Return a copy of every line in the records that includes the word "name".

Pictures paired with source code
-- Opening Marker --
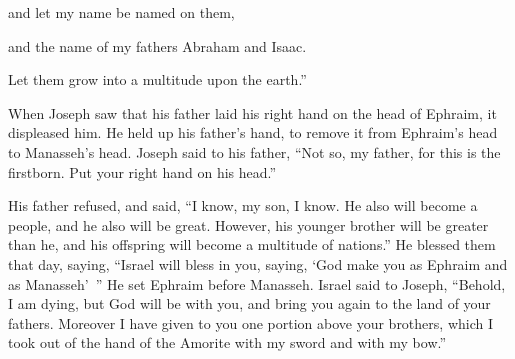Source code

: {\par }{\Q and let my name be named on them,
\par }{\Q and the name of my fathers Abraham and Isaac.
\par }{\Q Let them grow into a multitude upon the earth.”
\par }{\PP {}When Joseph saw that his father laid his right hand on the head of Ephraim, it displeased him. He held up his father’s hand, to remove it from Ephraim’s head to Manasseh’s head.
Joseph said to his father, “Not so, my father, for this is the firstborn. Put your right hand on his head.”
\par }{\PP {}His father refused, and said, “I know, my son, I know. He also will become a people, and he also will be great. However, his younger brother will be greater than he, and his offspring will become a multitude of nations.”
He blessed them that day, saying, “Israel will bless in you, saying, ‘God make you as Ephraim and as Manasseh’ ” He set Ephraim before Manasseh.
Israel said to Joseph, “Behold, I am dying, but God will be with you, and bring you again to the land of your fathers.
Moreover I have given to you one portion above your brothers, which I took out of the hand of the Amorite with my sword and with my bow.”

}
-- Closing Marker --
__ANSWER SPACE__
: {\par }{\Q and let my name be named on them,
\par }{\Q and the name of my fathers Abraham and Isaac.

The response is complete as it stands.